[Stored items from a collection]
# # # # # # #

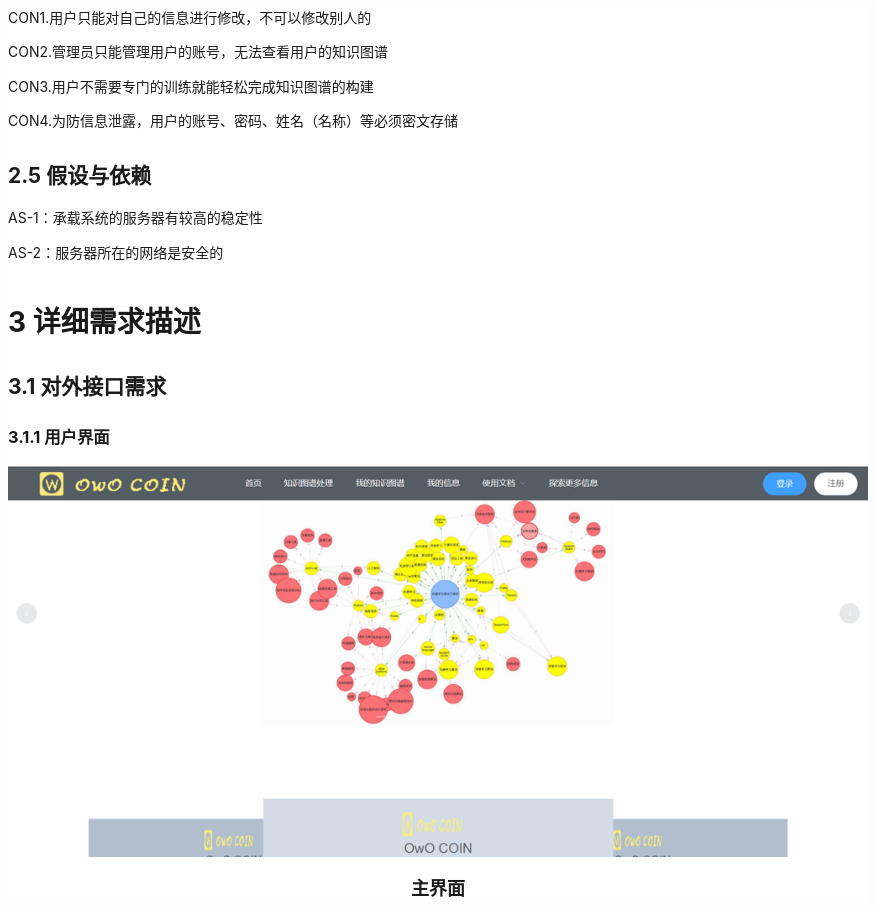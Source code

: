 CON1.用户只能对自己的信息进行修改，不可以修改别人的

CON2.管理员只能管理用户的账号，无法查看用户的知识图谱

CON3.用户不需要专门的训练就能轻松完成知识图谱的构建

CON4.为防信息泄露，用户的账号、密码、姓名（名称）等必须密文存储

## 2.5 假设与依赖

AS-1：承载系统的服务器有较高的稳定性

AS-2：服务器所在的网络是安全的

# 3 详细需求描述

## 3.1 对外接口需求

### 3.1.1 用户界面

![主界面](pic\主界面.png)

<div align='center' ><font size=4><b>主界面</b></font></div> 
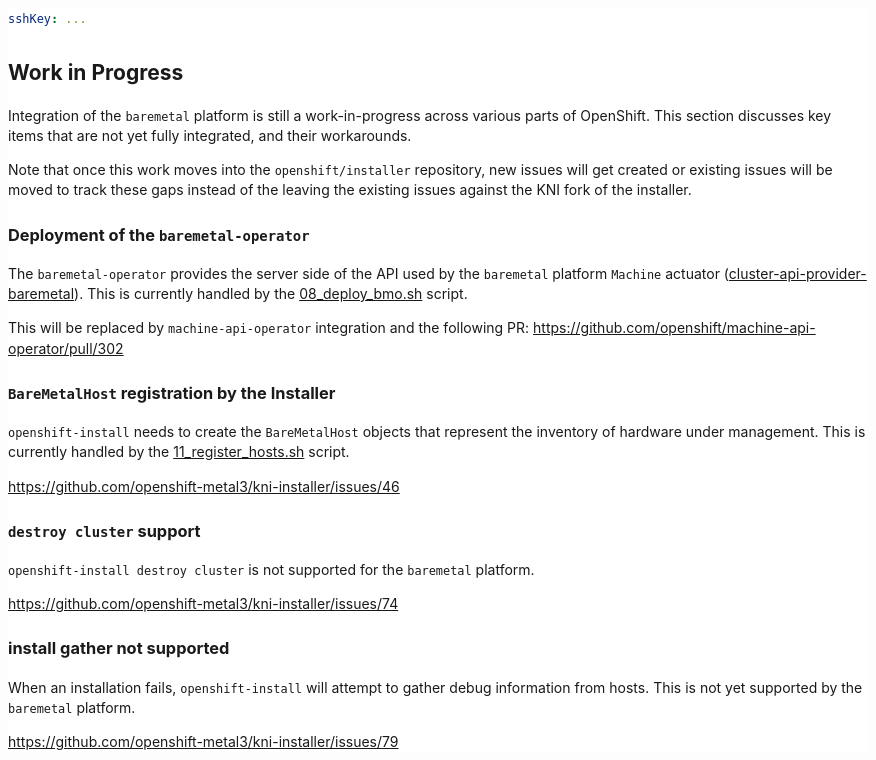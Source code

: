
 ```yaml
sshKey: ...
```

## Work in Progress

Integration of the `baremetal` platform is still a work-in-progress across
various parts of OpenShift.  This section discusses key items that are not yet
fully integrated, and their workarounds.

Note that once this work moves into the `openshift/installer` repository, new
issues will get created or existing issues will be moved to track these gaps
instead of the leaving the existing issues against the KNI fork of the installer.

### Deployment of the `baremetal-operator`

The `baremetal-operator` provides the server side of the API used by the
`baremetal` platform `Machine` actuator
([cluster-api-provider-baremetal](https://github.com/metal3-io/cluster-api-provider-baremetal)).
This is currently handled by the
[08_deploy_bmo.sh](https://github.com/openshift-metal3/dev-scripts/blob/master/08_deploy_bmo.sh)
script.

This will be replaced by `machine-api-operator` integration and the following
PR: https://github.com/openshift/machine-api-operator/pull/302

### `BareMetalHost` registration by the Installer

`openshift-install` needs to create the `BareMetalHost` objects that represent
the inventory of hardware under management.  This is currently handled by the
[11_register_hosts.sh](https://github.com/openshift-metal3/dev-scripts/blob/master/11_register_hosts.sh)
script.

https://github.com/openshift-metal3/kni-installer/issues/46

### `destroy cluster` support

`openshift-install destroy cluster` is not supported for the `baremetal`
platform.

https://github.com/openshift-metal3/kni-installer/issues/74

### install gather not supported

When an installation fails, `openshift-install` will attempt to gather debug
information from hosts.  This is not yet supported by the `baremetal` platform.

https://github.com/openshift-metal3/kni-installer/issues/79
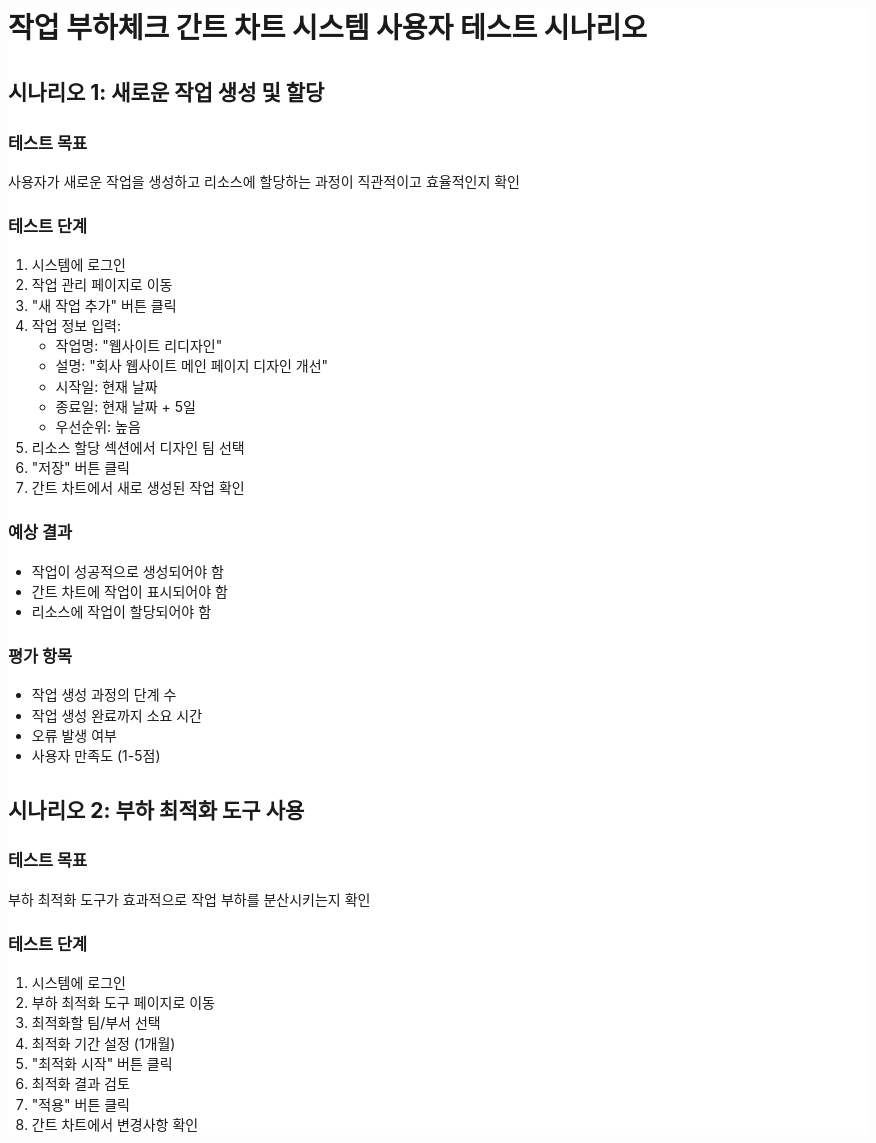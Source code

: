 # 작업 부하체크 간트 차트 시스템 사용자 테스트 시나리오

## 시나리오 1: 새로운 작업 생성 및 할당

### 테스트 목표
사용자가 새로운 작업을 생성하고 리소스에 할당하는 과정이 직관적이고 효율적인지 확인

### 테스트 단계
1. 시스템에 로그인
2. 작업 관리 페이지로 이동
3. "새 작업 추가" 버튼 클릭
4. 작업 정보 입력:
   - 작업명: "웹사이트 리디자인"
   - 설명: "회사 웹사이트 메인 페이지 디자인 개선"
   - 시작일: 현재 날짜
   - 종료일: 현재 날짜 + 5일
   - 우선순위: 높음
5. 리소스 할당 섹션에서 디자인 팀 선택
6. "저장" 버튼 클릭
7. 간트 차트에서 새로 생성된 작업 확인

### 예상 결과
- 작업이 성공적으로 생성되어야 함
- 간트 차트에 작업이 표시되어야 함
- 리소스에 작업이 할당되어야 함

### 평가 항목
- 작업 생성 과정의 단계 수
- 작업 생성 완료까지 소요 시간
- 오류 발생 여부
- 사용자 만족도 (1-5점)

## 시나리오 2: 부하 최적화 도구 사용

### 테스트 목표
부하 최적화 도구가 효과적으로 작업 부하를 분산시키는지 확인

### 테스트 단계
1. 시스템에 로그인
2. 부하 최적화 도구 페이지로 이동
3. 최적화할 팀/부서 선택
4. 최적화 기간 설정 (1개월)
5. "최적화 시작" 버튼 클릭
6. 최적화 결과 검토
7. "적용" 버튼 클릭
8. 간트 차트에서 변경사항 확인

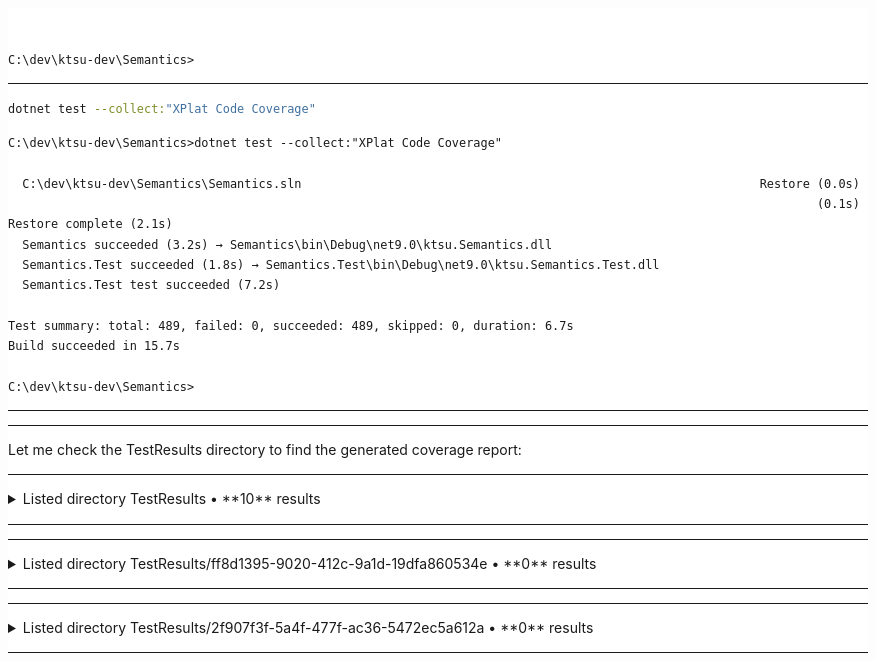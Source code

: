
 ```


C:\dev\ktsu-dev\Semantics>
```

---

```bash
dotnet test --collect:"XPlat Code Coverage"
```

```
C:\dev\ktsu-dev\Semantics>dotnet test --collect:"XPlat Code Coverage"

  C:\dev\ktsu-dev\Semantics\Semantics.sln                                                                Restore (0.0s)
                                                                                                                 (0.1s)
Restore complete (2.1s)
  Semantics succeeded (3.2s) → Semantics\bin\Debug\net9.0\ktsu.Semantics.dll
  Semantics.Test succeeded (1.8s) → Semantics.Test\bin\Debug\net9.0\ktsu.Semantics.Test.dll
  Semantics.Test test succeeded (7.2s)

Test summary: total: 489, failed: 0, succeeded: 489, skipped: 0, duration: 6.7s
Build succeeded in 15.7s

C:\dev\ktsu-dev\Semantics>
```

---



---

Let me check the TestResults directory to find the generated coverage report:

---

<details><summary>Listed directory TestResults • **10** results</summary></details>

---



---

<details><summary>Listed directory TestResults/ff8d1395-9020-412c-9a1d-19dfa860534e • **0** results</summary></details>

---



---

<details><summary>Listed directory TestResults/2f907f3f-5a4f-477f-ac36-5472ec5a612a • **0** results</summary></details>

---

# # # # # # #

WHAT IS EXPECTED >>
Extract all lines from the data in which "platform" is found.

YOUR SOLUTION >>
Integration of the `baremetal` platform is still a work-in-progress across
`baremetal` platform `Machine` actuator
platform.
information from hosts.  This is not yet supported by the `baremetal` platform.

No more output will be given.